Yeast display is a powerful platform for antibody engineering, offering eukaryotic protein folding and compatibility with fluorescence-activated sorting (FACS). However, conventional yeast display faces limitations in terms of library size and display heterogeneity due to plasmid-based expression. Here, we present a yeast display platform that combines genomic library integration and high-efficiency mating to generate ultra-diverse antibody libraries approaching the diversity of phage-libraries (>10 ¹¹ ). We engineered two yeast strains, LFYa and LFYalpha, featuring genomically integrated landing pads for high-efficiency library insertion.

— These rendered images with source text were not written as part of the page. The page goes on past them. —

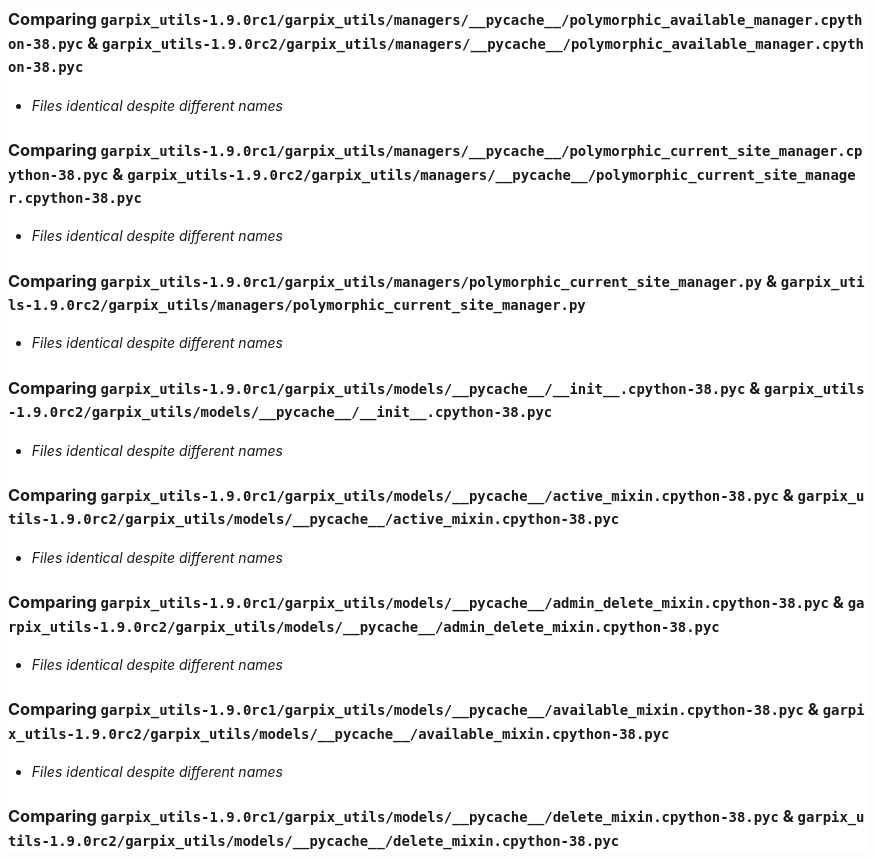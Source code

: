 ### Comparing `garpix_utils-1.9.0rc1/garpix_utils/managers/__pycache__/polymorphic_available_manager.cpython-38.pyc` & `garpix_utils-1.9.0rc2/garpix_utils/managers/__pycache__/polymorphic_available_manager.cpython-38.pyc`

 * *Files identical despite different names*

### Comparing `garpix_utils-1.9.0rc1/garpix_utils/managers/__pycache__/polymorphic_current_site_manager.cpython-38.pyc` & `garpix_utils-1.9.0rc2/garpix_utils/managers/__pycache__/polymorphic_current_site_manager.cpython-38.pyc`

 * *Files identical despite different names*

### Comparing `garpix_utils-1.9.0rc1/garpix_utils/managers/polymorphic_current_site_manager.py` & `garpix_utils-1.9.0rc2/garpix_utils/managers/polymorphic_current_site_manager.py`

 * *Files identical despite different names*

### Comparing `garpix_utils-1.9.0rc1/garpix_utils/models/__pycache__/__init__.cpython-38.pyc` & `garpix_utils-1.9.0rc2/garpix_utils/models/__pycache__/__init__.cpython-38.pyc`

 * *Files identical despite different names*

### Comparing `garpix_utils-1.9.0rc1/garpix_utils/models/__pycache__/active_mixin.cpython-38.pyc` & `garpix_utils-1.9.0rc2/garpix_utils/models/__pycache__/active_mixin.cpython-38.pyc`

 * *Files identical despite different names*

### Comparing `garpix_utils-1.9.0rc1/garpix_utils/models/__pycache__/admin_delete_mixin.cpython-38.pyc` & `garpix_utils-1.9.0rc2/garpix_utils/models/__pycache__/admin_delete_mixin.cpython-38.pyc`

 * *Files identical despite different names*

### Comparing `garpix_utils-1.9.0rc1/garpix_utils/models/__pycache__/available_mixin.cpython-38.pyc` & `garpix_utils-1.9.0rc2/garpix_utils/models/__pycache__/available_mixin.cpython-38.pyc`

 * *Files identical despite different names*

### Comparing `garpix_utils-1.9.0rc1/garpix_utils/models/__pycache__/delete_mixin.cpython-38.pyc` & `garpix_utils-1.9.0rc2/garpix_utils/models/__pycache__/delete_mixin.cpython-38.pyc`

To enable compatibility with deep sequencing, we integrated the recombinase BxB1, which links heavy (HC) and light chain (LC) information onto a single chromosome. Using our platform, we constructed synthetic antibody libraries with HC and LC diversities of 4.1×10 ⁷ and 1.7×10 ⁷ variants, respectively and with an improved mating protocol, we achieved a combinatorial library diversity exceeding 10 ¹¹ . We demonstrated that genomic integration yields uniform surface display. Screening this antibody library against multiple antigens resulted in the discovery of binders with affinities in the single-digit nanomolar to picomolar range, demonstrating the platform’s utility for the discovery of antibodies with therapeutically relevant affinities. This work establishes a robust and deep sequencing-compatible yeast display system that overcomes key limitations of previous mating-based platforms.